Es un experto en desarrollo sostenible y cultura de la paz. Es coordinador del equipo nacional de apoyo del Convenio de Escazú en El Salvador.

El uso de la energía geotérmica para minar Bitcoin representa para El Salvador la profundización de las desigualdades en el acceso a la energía que, aunque no está reconocida aún como un derecho, las comunidades empobrecidas lo reivindican y afirman como tal.

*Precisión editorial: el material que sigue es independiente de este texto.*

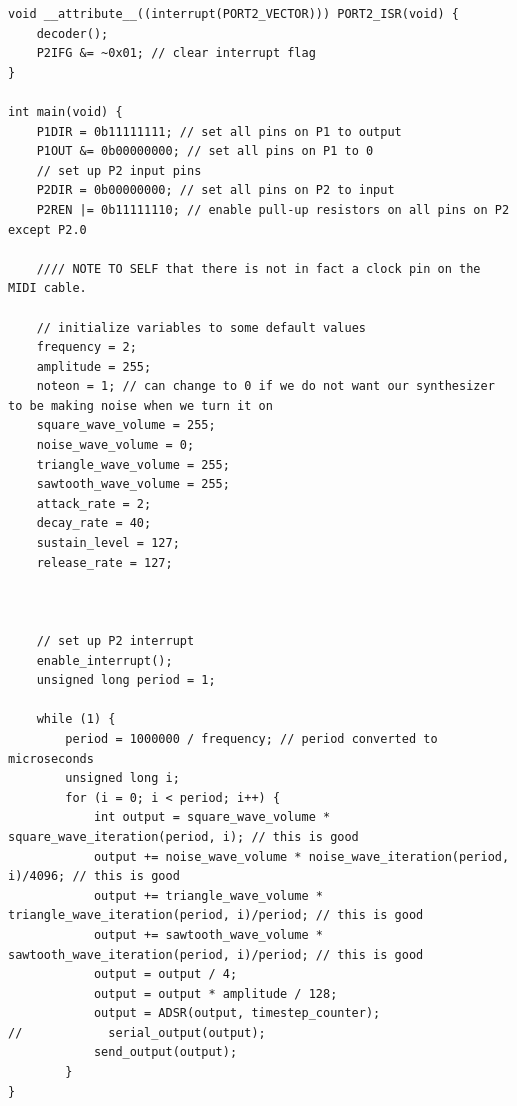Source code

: \documentclass[10pt]{article}
\begin{document}
\begin{lstlisting}
void __attribute__((interrupt(PORT2_VECTOR))) PORT2_ISR(void) {
    decoder();
    P2IFG &= ~0x01; // clear interrupt flag
}

int main(void) {
    P1DIR = 0b11111111; // set all pins on P1 to output
    P1OUT &= 0b00000000; // set all pins on P1 to 0
    // set up P2 input pins
    P2DIR = 0b00000000; // set all pins on P2 to input
    P2REN |= 0b11111110; // enable pull-up resistors on all pins on P2 except P2.0

    //// NOTE TO SELF that there is not in fact a clock pin on the MIDI cable.

    // initialize variables to some default values
    frequency = 2;
    amplitude = 255;
    noteon = 1; // can change to 0 if we do not want our synthesizer to be making noise when we turn it on
    square_wave_volume = 255;
    noise_wave_volume = 0;
    triangle_wave_volume = 255;
    sawtooth_wave_volume = 255;
    attack_rate = 2;
    decay_rate = 40;
    sustain_level = 127;
    release_rate = 127;



    // set up P2 interrupt
    enable_interrupt();
    unsigned long period = 1;
    
    while (1) {
        period = 1000000 / frequency; // period converted to microseconds
        unsigned long i;
        for (i = 0; i < period; i++) {
            int output = square_wave_volume * square_wave_iteration(period, i); // this is good
            output += noise_wave_volume * noise_wave_iteration(period, i)/4096; // this is good
            output += triangle_wave_volume * triangle_wave_iteration(period, i)/period; // this is good
            output += sawtooth_wave_volume * sawtooth_wave_iteration(period, i)/period; // this is good
            output = output / 4;
            output = output * amplitude / 128;
            output = ADSR(output, timestep_counter);
//            serial_output(output);
            send_output(output);
        }
}
\end{lstlisting}
\end{document}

Por Meraris López y César Artiga*

La COP26 arrancó con un potente y poco diplomático mensaje del Secretario General de la ONU, alertando sobre la necesidad de adoptar acciones contundentes con sentido de urgencia ante los efectos acelerados del cambio climático. A pesar de este llamado, que se suma al de los informes científicos del Panel Intergubernamental sobre Cambio Climático (IPCC) y de la Plataforma Intergubernamental sobre Biodiversidad y Servicios de los Ecosistemas (IPBES), los Estados hacen caso omiso, profundizando el modelo extractivo y subsidiando tecnologías que atentan contra la integridad del ambiente.

El Salvador ha vuelto a aparecer en el escenario internacional debido a los exabruptos del ciudadano presidente Nayib Bukele y su demagogia, que en su obsesión autoritaria por el control total, ha resquebrajado el Estado de Derecho, debilitado la democracia y desmantelado instituciones, provocando serios retrocesos en materia de derechos humanos.

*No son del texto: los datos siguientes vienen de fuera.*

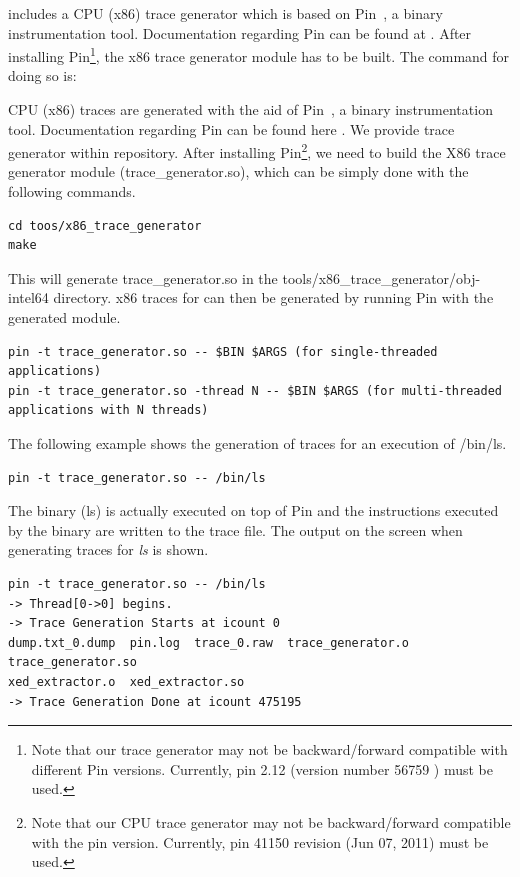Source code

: \SIM includes a CPU (x86) trace generator which is based on Pin~\cite{pin}, a
binary instrumentation tool. Documentation regarding Pin can be found at
. After installing Pin\footnote{Note that our
trace generator may not be backward/forward compatible with different Pin
versions. Currently, pin 2.12 (version number 56759  )  must be used.}, the x86
trace generator module has to be built. The command for doing so is:


\ignore
		{
		CPU (x86) traces are generated with the aid of Pin~\cite{pin}, a
		binary instrumentation tool.  Documentation regarding Pin can be found 
		here .  We provide
		\cpu trace generator within \SIM repository. After installing
		Pin\footnote{Note that our CPU trace generator may not be
		  backward/forward compatible with the pin version. Currently, pin
		  41150 revision (Jun 07, 2011) must be used.}, we need to build the
		X86 trace generator module (trace\_generator.so), which can be simply
		done with the following commands.
		}



\begin{Verbatim}
cd toos/x86_trace_generator
make
\end{Verbatim}

\noindent This will generate trace\_generator.so in the
tools/x86\_trace\_generator/obj-intel64 directory. x86
traces for \SIM can then be generated by running Pin with the generated module.


\begin{Verbatim}
pin -t trace_generator.so -- $BIN $ARGS (for single-threaded applications)
pin -t trace_generator.so -thread N -- $BIN $ARGS (for multi-threaded applications with N threads)
\end{Verbatim}


The following example shows the generation of traces for an execution of /bin/ls. 

\begin{Verbatim}
pin -t trace_generator.so -- /bin/ls
\end{Verbatim}


\noindent The binary (ls) is actually executed on top of Pin and the
instructions executed by the binary are written to the trace file. The output
on the screen when generating traces for \textit{ls} is shown.

\begin{Verbatim}
pin -t trace_generator.so -- /bin/ls
-> Thread[0->0] begins.
-> Trace Generation Starts at icount 0
dump.txt_0.dump  pin.log  trace_0.raw  trace_generator.o  trace_generator.so  
xed_extractor.o  xed_extractor.so
-> Trace Generation Done at icount 475195
\end{Verbatim}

En junio de 2021, Bukele anunció que presentaría a la Asamblea Legislativa un proyecto para darle circulación legal al criptoactivo Bitcoin, una iniciativa que fue aprobada por el bloque oficial de sus partidos políticos aliados. Con mucho sensacionalismo anunciaron que El Salvador sería el primer país del mundo en producir energía geotérmica para minar Bitcoin, levantando serias dudas y cuestionamientos sobre su implementación, sobre todo porque, como ha sido un sello habitual de la actual administración desde que asumió su mandato, no se dieron detalles oficiales sobre la inversión y los estudios de su factibilidad económica, ambiental y social.

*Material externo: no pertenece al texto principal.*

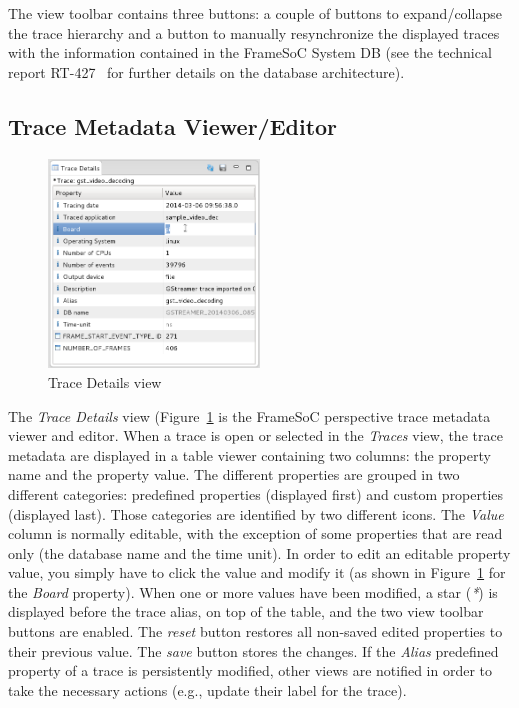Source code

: \documentclass[twoside]{article}
\begin{document}
\begin{sloppypar}
The view toolbar contains three buttons: a couple of buttons to expand/collapse the trace hierarchy and a button to manually resynchronize the displayed traces with the information contained in the FrameSoC System DB (see the technical report RT-427~\cite{pagano:hal} for further details on the database architecture).

\subsection{Trace Metadata Viewer/Editor}
\label{subsec:metadata}

\begin{figure}[H]
  \centering
    \includegraphics[width=0.5\textwidth]{images/metadata_editing.png}
  \caption{Trace Details view}
  \label{fig:metadata_editing}
\end{figure}

The \emph{Trace Details} view (Figure~\ref{fig:metadata_editing} is the FrameSoC perspective trace metadata viewer and editor.
When a trace is open or selected in the \emph{Traces} view, the trace metadata are displayed in a table viewer containing two columns: the property name and the property value. 
The different properties are grouped in two different categories: predefined properties (displayed first) and custom properties (displayed last). 
Those categories are identified by two different icons.
The \emph{Value} column is normally editable, with the exception of some properties that are read only (the database name and the time unit).
In order to edit an editable property value, you simply have to click the value and modify it (as shown in Figure~\ref{fig:metadata_editing} for the \emph{Board} property).
When one or more values have been modified, a star (\emph{*}) is displayed before the trace alias, on top of the table, and the two view toolbar buttons are enabled. 
The \emph{reset} button restores all non-saved edited properties to their previous value.
The \emph{save} button stores the changes.
If the \emph{Alias} predefined property of a trace is persistently modified, other views are notified in order to take the necessary actions (e.g., update their label for the trace).


\end{sloppypar}
\end{document}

Los criptoactivos aparecieron alrededor del 2008, siendo su máximo exponente el Bitcoin, colocándose como una corriente en alto crecimiento, pero sin la debida profundización sobre sus potenciales impactos ambientales. Uno de los principales problemas asociados en esta materia, es el desperdicio de energía que esta tecnología supone. En la carrera por generar bloques válidos en la cadena Bitcoin el consumo de energía es abismal, llegando a gastar más electricidad que países como Finlandia, Suiza o Argentina (BBC, 2021), y que en el caso de El Salvador significa 14.3 veces su consumo anual. 

Además se sabe que el máximo de unidades posibles a crear de este criptoactivo es de 21 millones de monedas y hacia 2019 ya se había creado el 85%, agudizando la competencia debido a la escasez de monedas virtuales por crear, implicando un mayor uso y desperdicio de energía. Este escenario vaticina un desastre ambiental en el corto plazo, considerando que las fuentes renovables no son lo suficientemente estables para mantener el funcionamiento ininterrumpido de la tecnología, por lo que las fuentes más baratas y continuas terminan siendo las provenientes del carbón y combustibles fósiles. Esta situación es contraproducente con el logro de los compromisos establecidos en el Acuerdo de París y la Convención Marco de Naciones Unidas sobre Cambio Climático.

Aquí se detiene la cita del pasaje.